Determination of progesterone receptor (PR) status in hormone-dependent diseases is essential in ascertaining disease prognosis and monitoring treatment response. The development of a noninvasive means of monitoring these processes would have significant impact on early detection, cost, repeated measurements, and personalized treatment options. Magnetic resonance imaging (MRI) is widely recognized as a technique that can produce longitudinal studies, and PR-targeted MR probes may address a clinical problem by providing contrast enhancement that reports on PR status without biopsy. Commercially available MR contrast agents are typically delivered via intravenous injection, whereas steroids are administered subcutaneously. Whether the route of delivery is important for tissue accumulation of steroid-modified MRI contrast agents to PR-rich tissues is not known. To address this question, modification of the chemistry linking progesterone with the gadolinium chelate led to MR probes with increased water solubility and lower cellular toxicity and enabled administration through the blood. This attribute came at a cost through lower affinity for PR and decreased ability to cross the cell membrane, and ultimately it did not improve delivery of the PR-targeted MR probe to PR-rich tissues or tumors in vivo.
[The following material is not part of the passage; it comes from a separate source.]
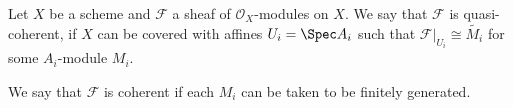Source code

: Let $X$ be a scheme and $\mathcal{F}$ a sheaf of $\mathcal{O}_X$-modules on $X$. We say that $\mathcal{F}
$ is quasi-coherent, if $X$ can be covered with affines $U_i = \Spec A_i$ such that
$\mathcal{F}|_{U_i} \cong \tilde{M_i}$ for some $A_i$-module $M_i$.

We say that $\mathcal{F}$ is coherent if each $M_i$ can be taken to be finitely generated.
Overall, these studies are important, as they demonstrate that targeted contrast agents require optimization of delivery and receptor binding of the steroid and the gadolinium chelate for optimal translation in vivo.

Figure 1

Structures of PR-targeted contrast probes, 1–4. The alkane linker between the PR-targeting moiety and Gd(III) chelate was modified to elucidate the effect of linker length on toxicity, receptor binding, and tissue distribution in vivo.

Figure 2

Relative binding affinity of complexes 1–4, compared with an unmodified progesterone control (P4), to progesterone receptor. As the linker length increases, the binding affinity of the probe is improved. Error bars indicate ±SEM.

Figure 3

Cytotoxicity of complexes 1–4 as obtained through MTS assay on the PR(+) T47D cell line. Complex 1 is the least toxic, followed by 2, 3, and 4. Error bars indicate ±SEM.

Figure 4

Complexes accumulate preferentially in cells that express PR. Time-dependent uptake experiments were performed in PR(−) MDA-MB-231 cells (A) and PR(+) T47D cells (B). Error bars indicate ±SEM. Statistical difference determined using two-way ANOVA test. * p < 0.05.

Figure 5

Complexes retain the ability to activate PR after chemical modification: the addition of the Gd(III) chelate to the PR-targeting moiety. Incubation with complexes resulted in transcriptional activation of the luciferase reporter gene (A). Transcription of an endogenous PR-inducible gene was monitored (B). Complex 4 was the most potent in both assays. Error bars indicate ±SEM. Statistical differences as indicated by asterisks measured by one-way ANOVA test. ** p < 0.05, * p < 0.05 (when compared to samples treated with only DMSO).

Figure 6

Complex 1 accumulates in tissues that have high concentrations of PR such as the uterus and ovary. 1 was injected either i.v. or i.p. into CD-1 female mice, and organs were harvested after 6 (A) or 24 (B) h. Data is presented normalized to saline ICP values. Error bars indicate ±SEM. Statistical differences determined through two-way ANOVA test. *** p < 0.0001, ** p < 0.001, * p < 0.05.

Figure 7

In vivo imaging at 9.4 T after injection of complex 1 i.p. (A) MR image before injection, on the left, and 6 h after injection, on the right. PR(+) and PR(−) tumors are indicated by arrows. Positive enhancement is observed in the tumors. (B) Gd(III) concentration in the tissues harvested as quantified by ICP-MS. Gd(III) concentration was not significantly different between the tumor types.